In 2016, the Finnish government commissioned MDI to carry out research in partnership with several government ministries into how rural services might be improved with digital technologies.
Under the framework of the “smart countryside”, Antikainen surveyed three different rural regions — an area with an ageing population in eastern Finland, the south western archipelago popular with tourists and an agricultural area in the west — to assess what services were like and how people interacted with technology.
Technological infrastructure and internet connections were often better than the researchers expected, but too few people were using them. “Often the infrastructure itself doesn't secure good regional development — we visited places that had very good or splendid infrastructure, but still there were no solutions for products or services that would be built on this infrastructure,” said Antikainen.
In the German state of Rhineland Palatinate, policymakers have been trying to build such products and services.
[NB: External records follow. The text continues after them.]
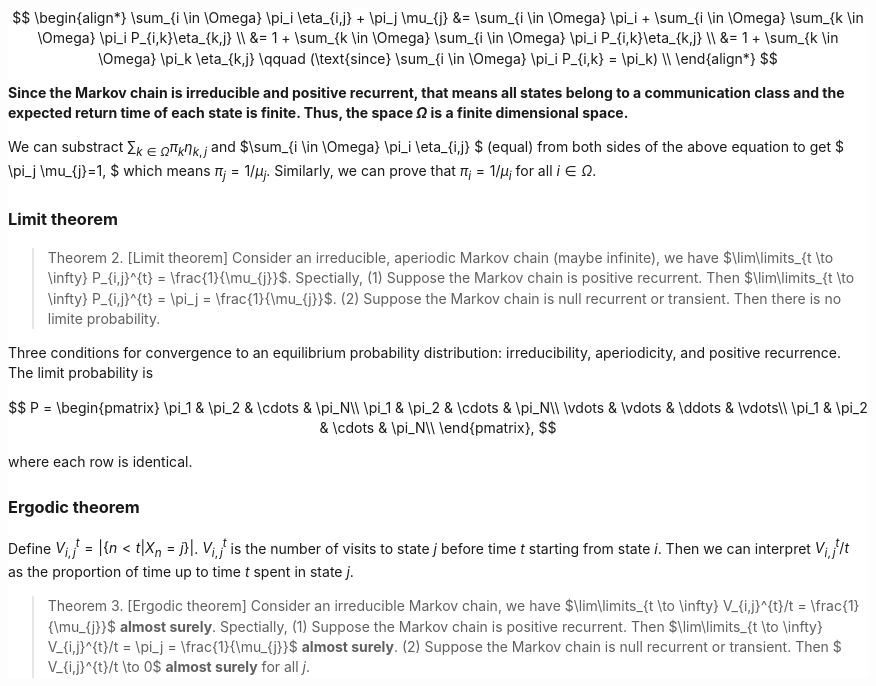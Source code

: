 $$
\begin{align*}
  \sum_{i \in \Omega} \pi_i \eta_{i,j} + \pi_j \mu_{j} &= \sum_{i \in \Omega} \pi_i + \sum_{i \in \Omega} \sum_{k \in \Omega} \pi_i P_{i,k}\eta_{k,j} \\
  &= 1 + \sum_{k \in \Omega} \sum_{i \in \Omega}  \pi_i P_{i,k}\eta_{k,j} \\
  &= 1 +  \sum_{k \in \Omega} \pi_k \eta_{k,j}  \qquad (\text{since} \sum_{i \in \Omega} \pi_i P_{i,k} = \pi_k) \\
\end{align*}
$$

**Since the Markov chain is irreducible and positive recurrent, that means all states belong to a communication class and  the expected return time of each state is finite. Thus, the space $\Omega$ is a finite dimensional space.** 

We can substract $\sum_{k \in \Omega} \pi_k \eta_{k,j}$ and $\sum_{i \in \Omega} \pi_i \eta_{i,j} $ (equal) from both sides of the above equation to get
$
\pi_j \mu_{j}=1,
$
which means $\pi_j = 1/\mu_j$. Similarly, we can prove that $\pi_i = 1/\mu_i$ for all $i \in \Omega$.

### Limit theorem
> Theorem 2. [Limit theorem] Consider an irreducible, aperiodic Markov chain (maybe infinite), we have $\lim\limits_{t \to \infty} P_{i,j}^{t} = \frac{1}{\mu_{j}}$. Spectially,
> (1) Suppose the Markov chain is positive recurrent. Then $\lim\limits_{t \to \infty} P_{i,j}^{t} = \pi_j = \frac{1}{\mu_{j}}$.
> (2) Suppose the Markov chain is null recurrent or transient. Then there is no limite probability.

Three conditions for convergence to an equilibrium probability distribution: irreducibility, aperiodicity, and positive recurrence. The limit probability is

$$
P =
\begin{pmatrix}
\pi_1 & \pi_2 & \cdots & \pi_N\\
\pi_1 & \pi_2 & \cdots & \pi_N\\
\vdots & \vdots & \ddots & \vdots\\
\pi_1 & \pi_2 & \cdots & \pi_N\\
\end{pmatrix},
$$

where each row is identical.

### Ergodic theorem
Define $V_{i,j}^{t} = \vert\{ n < t \vert X_n = j\}\vert$. 
$V_{i,j}^{t}$ is the number of visits to state $j$ before time $t$ starting from state $i$. Then we can interpret  $V_{i,j}^{t}/t$ as the proportion of time up to time $t$ spent in state  $j$.

> Theorem 3. [Ergodic theorem] Consider an irreducible Markov chain, we have $\lim\limits_{t \to \infty} V_{i,j}^{t}/t = \frac{1}{\mu_{j}}$ **almost surely**. Spectially,
> (1) Suppose the Markov chain is positive recurrent. Then $\lim\limits_{t \to \infty}  V_{i,j}^{t}/t = \pi_j = \frac{1}{\mu_{j}}$ **almost surely**.
> (2) Suppose the Markov chain is null recurrent or transient. Then $ V_{i,j}^{t}/t \to 0$ **almost surely** for all $j$.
Since 2015 the “Digitale Dӧrfer”, or digital villages, project has been finding new ways to make ordinary life easier by turning settlements into “living labs”.
A team made up of technology specialists at the Fraunhofer Institute and public servants from the state went to selected towns and villages to work with locals on a set of solutions to their needs.
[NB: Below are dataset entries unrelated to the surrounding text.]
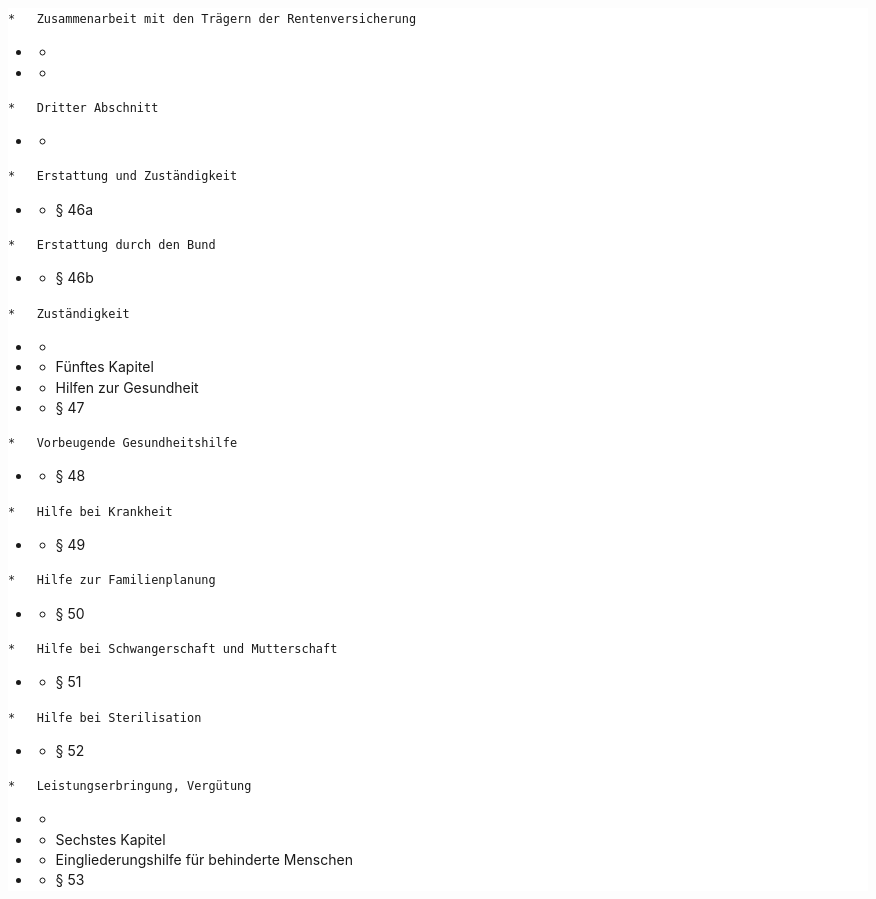    *   Zusammenarbeit mit den Trägern der Rentenversicherung


*    *

*    *
    *   Dritter Abschnitt


*    *
    *   Erstattung und Zuständigkeit


*    *   § 46a

    *   Erstattung durch den Bund


*    *   § 46b

    *   Zuständigkeit


*    *

*    *   Fünftes Kapitel


*    *   Hilfen zur Gesundheit


*    *   § 47

    *   Vorbeugende Gesundheitshilfe


*    *   § 48

    *   Hilfe bei Krankheit


*    *   § 49

    *   Hilfe zur Familienplanung


*    *   § 50

    *   Hilfe bei Schwangerschaft und Mutterschaft


*    *   § 51

    *   Hilfe bei Sterilisation


*    *   § 52

    *   Leistungserbringung, Vergütung


*    *

*    *   Sechstes Kapitel


*    *   Eingliederungshilfe für behinderte Menschen


*    *   § 53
The point is to go beyond conventional infrastructure such as faster broadband connections, to build tools which help rural communities tackle the unique challenges they face.
Among the solutions developed in Rhineland Palatinate were “DorfFunk” and “DorfNews”, the former a community-focused social network where residents could interact or offer help to one another, the latter a news service which collects local news stories and allows residents to contribute their own.
The aim of both is to link people in the community together, and helping to bridge the physical gaps between the villages.
For both Antikainen and Hess, technical education is central to ensuring such tools are used. While younger people will have grown up as so called “digital natives”, for older generations it can prove harder to interact with services which sit online.
“We can’t expect 10,000 users on the very first day,” said Steffen Hess research program manager at the Fraunhofer Institute. “With each new solution, naturally you have to entice them and motivate them to take part. Obviously that only takes place step by step.”
For Antikainen, elderly people “definitely need basic skills”, but both he and Hess were surprised by their willingness to take part. Far more so than young people, at home with existing modes of communication, older people welcomed the helping hand from the state, and the service it provided.
“Our most active user group is young pensioners, those between the ages of 60 and 65,” said Hess. “Before we started we didn’t think that we would be able to reach them, but they’ve turned out to be the most active.”
But more valuable than the solutions themselves is the experimental and consultative “living labs” approach that spawns them, said Hess. “We go to places where citizens already meet, and try to ask them what it is they want and need,” he said, “It’s not about the concrete solution, but what the needs are we could serve.”
Following consultations, teams of software engineers try to get working prototypes of solutions up and running in three to six months. From here they can be improved and refined, depending on the way that citizens interact with them.
The European Network for Rural Development has backed smart villages as one of its key areas for future reform. Through digitalising rural services, European policymakers hope to meet the challenges of rural life as urbanisation continues, populations age and services become more sparse.
For both Hess and Antikainen, the opportunity now is to build on this community engagement and push into different sectors. Digitale Dӧrfer’s next theme is transport, beginning a consultation this Autumn with solutions to be proposed in the Spring. Antikainen meanwhile hopes the government continues to experiment with the rural communities.
The ultimate aim is to show that life in rural need not be meaner or more difficult. “I don't think it's very realistic to think that the migration patterns would change dramatically,” said Antikainen “But that citizens everyday life would be easy and supported both in urban areas and rural areas.”